PAC use in US has declined by 65% in a decade

July 24, 2007

White River Junction, VT- A new study shows that use of the pulmonary artery catheter (PAC) decreased by 65% in the US between 1993 and 2004[1]. This is likely the result of growing evidence that this invasive procedure does not reduce mortality for hospitalized patients, say Drs Renda Soylemez Wiener and H Gilbert Welch (Department of Veterans Affairs Medical Center, White River Junction, VT) in their paper published in the July 25, 2007 issue of the Journal of the American Medical Association (JAMA).

PAC's benefits, if any, are not easily harnessed.

In one editorial accompanying the study [2], critical-care doctor and contributing JAMA editor Dr Derek C Angus (University of Pittsburgh School of Medicine, PA) says that while the many PAC trials do not settle the controversy surrounding it, they do illustrate that "its benefits, if any, are not easily harnessed." Wiener concurs. She told heartwire : "Most of the studies that have been done show that physicians have trouble interpreting the information provided by PAC."

In another editorial [3], Dr Gordon D Rubenfeld (University of Toronto, ON) and colleagues say: "The 40-year story of the PAC is nearing its end. It is a cautionary tale of rapid adoption and slow evaluation of a monitoring device that, when used correctly, provides exquisitely detailed physiologic data that, regrettably, does not appear to benefit patients."

Use of PAC declined by 81% in MI and by 65% in HF

Wiener and Welch explain that the PAC first became available as a practical diagnostic tool in 1970 and was rapidly embraced by critical-care physicians, making measurements such as cardiac output and pressure within the small vessels in the lungs accessible to physicians at the bedside. "Many physicians assumed that these numbers could guide treatment and ultimately reduce mortality in critically ill patients. Within several years, PAC was widely used throughout the US. In the 1980s, 20% to 43% of seriously ill patients who were hospitalized were reported to undergo the procedure," the authors say.

But Wiener explained to heartwire that PAC is an invasive procedure, which carries a number of risks, such as cardiac arrhythmias, bleeding, and infection, and by the mid and late 1980s, there were challenges to the benefits of this procedure. "And a number of newer technologies were introduced that can offer some of the same information in a less invasive way," she noted.

In addition, during the past five years multiple randomized trials and a meta-analysis have demonstrated that PAC has no impact on the risk of death in diverse populations of critically ill patients.

But until now, it is has not been known how this information has changed the use of this procedure, Wiener explained.

Most doctors have responded appropriately to the evidence that PAC does not reduce mortality, reflected in the national decrease in PAC use that we have observed.

Thus, she and Welch examined trends in the use of PAC from 1993 to 2004 using data from all US states contributing to the Nationwide Inpatient Sample.
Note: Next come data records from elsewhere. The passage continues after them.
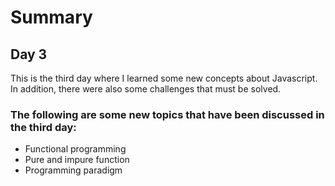 # Summary 

## Day 3
This is the third day where I learned some new concepts about Javascript. In addition, there were also some challenges that must be solved. 
### The following are some new topics that have been discussed in the third day: 

- Functional programming 
- Pure and impure function 
- Programming paradigm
They found that use of PAC from 1993 to 2004 decreased by 65%, from 5.66 to 1.99 per 1000 medical admissions. Among common diagnoses associated with PAC, the decline was most prominent for MI, where use decreased by 81%; its use in heart failure also fell by 65%.

In particular, the decline appears to have begun after the reporting of one specific trial, a multicenter observational study by Connors et al that suggested an increased risk of death with PAC, the researchers note. This was first presented at the 1994 American Thoracic Society conference and published in 1996, along with an accompanying editorial that was "strongly worded," and called for a moratorium on PAC use until a randomized controlled trial could be conducted.

"It is possible that [as a result of the Connor et al study] certain prominent critical-care physicians acted as early adopters and not only discontinued PAC placement but also influenced the local culture in their hospitals through their role as opinion leaders," they say.

"Most doctors have responded appropriately to the evidence that PAC does not reduce mortality, which is reflected in the national decrease in PAC use that we have observed," Wiener said.

Several options for those still using PAC

Wiener acknowledges, however, that some doctors remain proponents of PAC and that it is still used in some institutions. In their editorial, Rubenfeld et al give advice on the use of the "increasingly rare procedure of PAC," explaining that hospitals continuing to use it should think about several options.

"First, centers performing only a few PAC procedures should consider not doing any. Second, if PAC use is continued, the procedure should be limited to a small number of skilled clinicians.

"Third, consider alternate hemodynamic monitoring tools, but consider them skeptically until convincing outcome data are available. . . . Fourth, continued use of PAC demands intensive evaluation and education," the editorialists write.

"In the waning years of PAC, when the risks of infrequent use may outweigh any unproven benefit, it is more important than ever to remain vigilant for common errors in PAC placement and data interpretation," they conclude.